Se llama también calavera a cada una de las dos luces o micas posteriores de un vehículo, quizá por la apariencia que éstas tenían en los coches antiguos; así como a la bola de queso tipo holandés o edam que viene en forma de balón achatado.

En Yucatán no se llama calavera al hombre de poco juicio, mujeriego o juerguista como coloquialmente se le conocía en el centro del país; tampoco se usa calaverada como acción propia de un calavera: travesura o diablura. Etimológicamente esta voz se compone del adjetivo calavera y del sufijo -ada que indica acción y resultado de.

Como nombre de composición poética literaria o verso tradicional festivo o irreverente, las calaveras se suelen escribir en vísperas del Día de Muertos y pretenden ser el epitafio de una persona viva. En Yucatán, éstas se comenzaron a escribir a mediados del siglo XX, cuando en la capital del país ya se habían popularizado desde mediados del siglo XIX. Las clases altas de la Ciudad de México, después de su visita al panteón, acudían al Zócalo a presenciar la puesta en escena de Juan Tenorio del dramaturgo José Zorrilla, u otro tipo de representaciones como “Las calaveradas”, especie de concurso de calaveritas literarias.
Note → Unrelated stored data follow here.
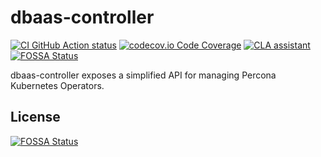 # dbaas-controller

[![CI GitHub Action status](https://github.com/percona-platform/dbaas-controller/workflows/CI/badge.svg?branch=main)](https://github.com/percona-platform/dbaas-controller/actions?query=workflow%3ACI+branch%3Amain)
[![codecov.io Code Coverage](https://codecov.io/gh/percona-platform/dbaas-controller/branch/main/graph/badge.svg)](https://codecov.io/github/percona-platform/dbaas-controller?branch=main)
[![CLA assistant](https://cla-assistant.percona.com/readme/badge/percona-platform/dbaas-controller)](https://cla-assistant.percona.com/percona-platform/dbaas-controller)
[![FOSSA Status](https://app.fossa.com/api/projects/git%2Bgithub.com%2Fpercona-platform%2Fdbaas-controller.svg?type=shield)](https://app.fossa.com/projects/git%2Bgithub.com%2Fpercona-platform%2Fdbaas-controller?ref=badge_shield)

dbaas-controller exposes a simplified API for managing Percona Kubernetes Operators.


## License
[![FOSSA Status](https://app.fossa.com/api/projects/git%2Bgithub.com%2Fpercona-platform%2Fdbaas-controller.svg?type=large)](https://app.fossa.com/projects/git%2Bgithub.com%2Fpercona-platform%2Fdbaas-controller?ref=badge_large)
Según don Jesús Amaro Gamboa, las calaveras literarias adquirieron en Mérida un tinte sarcástico y cruel con el que se ridiculizaba o humillaba a personas que tenían la misma profesión o, simplemente, por la competencia que se establecía entre individuos, o por la ociosidad malsana y maldiciente de aquellos otros que “nomás miran” el acontecer sociocultural. En la mayoría de los casos era la expresión disfrazada de pasiones reprimidas que en días de Finados se hacían públicas y que a muchos yucatecos se les daba por la habilidad de escribir bombas yucatecas (coplas o composiciones poéticas breves).

En las estrofillas siguientes el autor cambió nombres y profesiones: “En esta fosa profunda/ yace Pablito Carrera;/ peluquero de tercera,/ fue trovador de segunda/ y jueputa de primera”. O esta: “Esta tumba abandonada/antropólogo albergó;/se lo llevó la tiznada, pues fue serpiente emplumada y además crotalizada/ la que el p’irix le picó”.

Finalmente, la calaverita, originaria del centro del país, es el dulce de azúcar que representa los huesos de la cabeza por lo regular adornado y con algún nombre de persona escrito en la frente. Esto nos recuerda a una añeja costumbre de los mayas yucatecos –observada en 1842 por el explorador estadounidense John Lloyd Stephens– que consistía en blanquear la calavera del difunto exponiéndola al sol y escribirle con pintura su nombre en la frente con el propósito de recordarle.